Kara-Lis Coverdale - From Where You Came Review

Kara-Lis Coverdale returns with a masterclass in ambient composition that is detailed, disarming, and impossible to ignore.

In a genre where two chords can pass as an impressive listening experience, what constitutes of a great ambient album? To be grabbed by an ambient album is to exist amongst it, to come back to the wordless and have it seep into your system with each listen. A musical feat, to keep the attention of listeners in a genre dense with space and infinite endings, where it could easily fade into background noise. Kara-Lis Coverdale is well adept to this genre, studying music as early as five and directing music in churches across Canada at the age of thirteen. This wealth of experience and knowledge is showcased in ‘From Where You Came’, her first album since 2017. Across the forty-two-minute run time is an example of what makes this genre so formidable.

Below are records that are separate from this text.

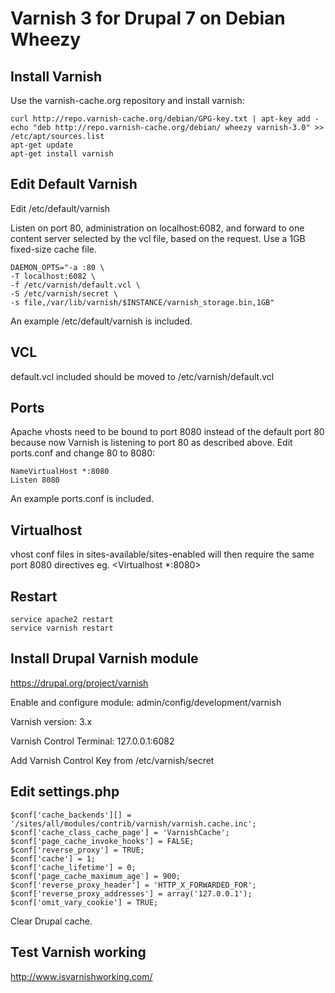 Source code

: Varnish 3 for Drupal 7 on Debian Wheezy 
=======================================

Install Varnish
---------------
Use the varnish-cache.org repository and install varnish:

```
curl http://repo.varnish-cache.org/debian/GPG-key.txt | apt-key add -
echo "deb http://repo.varnish-cache.org/debian/ wheezy varnish-3.0" >> /etc/apt/sources.list
apt-get update
apt-get install varnish
```
Edit Default Varnish
--------------------
Edit /etc/default/varnish

Listen on port 80, administration on localhost:6082, and forward to
one content server selected by the vcl file, based on the request.  Use a 1GB
fixed-size cache file.
```
DAEMON_OPTS="-a :80 \
-T localhost:6082 \
-f /etc/varnish/default.vcl \
-S /etc/varnish/secret \
-s file,/var/lib/varnish/$INSTANCE/varnish_storage.bin,1GB"
```
An example /etc/default/varnish is included.

VCL
---
default.vcl included should be moved to /etc/varnish/default.vcl

Ports
-----
Apache vhosts need to be bound to port 8080 instead of the default port 80 because now Varnish is listening to port 80 as described above. 
Edit ports.conf and change 80 to 8080:
```
NameVirtualHost *:8080
Listen 8080
```
An example ports.conf is included.

Virtualhost
-----------
vhost conf files in sites-available/sites-enabled will then require the same port 8080 directives eg. <Virtualhost *:8080>

Restart
-------
```
service apache2 restart
service varnish restart 
```

Install Drupal Varnish module
-----------------------------
https://drupal.org/project/varnish

Enable and configure module:
admin/config/development/varnish

Varnish version: 3.x

Varnish Control Terminal:
127.0.0.1:6082

Add Varnish Control Key from /etc/varnish/secret

Edit settings.php
-----------------
```
$conf['cache_backends'][] = '/sites/all/modules/contrib/varnish/varnish.cache.inc';
$conf['cache_class_cache_page'] = 'VarnishCache';
$conf['page_cache_invoke_hooks'] = FALSE;
$conf['reverse_proxy'] = TRUE;
$conf['cache'] = 1;
$conf['cache_lifetime'] = 0;
$conf['page_cache_maximum_age'] = 900;
$conf['reverse_proxy_header'] = 'HTTP_X_FORWARDED_FOR';
$conf['reverse_proxy_addresses'] = array('127.0.0.1');
$conf['omit_vary_cookie'] = TRUE;
```

Clear Drupal cache.

Test Varnish working
--------------------
http://www.isvarnishworking.com/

‘Eternity’ is one of the only tracks that features vocals, choral and churchlike although muted and hidden as the layers evolve to an apex where clarity comes to light, Coverdale singing ‘Everything you know is real/I’m sorry life is beautiful’. It is poignant that what can be made out is charming poetry. What becomes evident whilst listening to the album is Coverdale’s ability to build and arc a narrative from these adaptations, the delight and whimsy is delivered through the minutiae so subtle but strong against the domineering sound of keys at Coverdale’s hands. Bird song is emulated, hints of jazz are pronounced yet not domineering, chamber is achieved in the mellotron-esque expressions. The assembly of sounds does not prevent the project from sounding unified, coming to front of an awakening. ‘Offload flip’ is a pivot, sharp and short leaning into the electronic and deconstructed as an off rhythm is established, reminiscent of a squandered plunderphonics.

An album that meanders with intrigue and delight at each turn and introduction to a new sound, Kara-Lis Coverdale’s latest effort, and her first in the past eight years, is a return to exquisite form.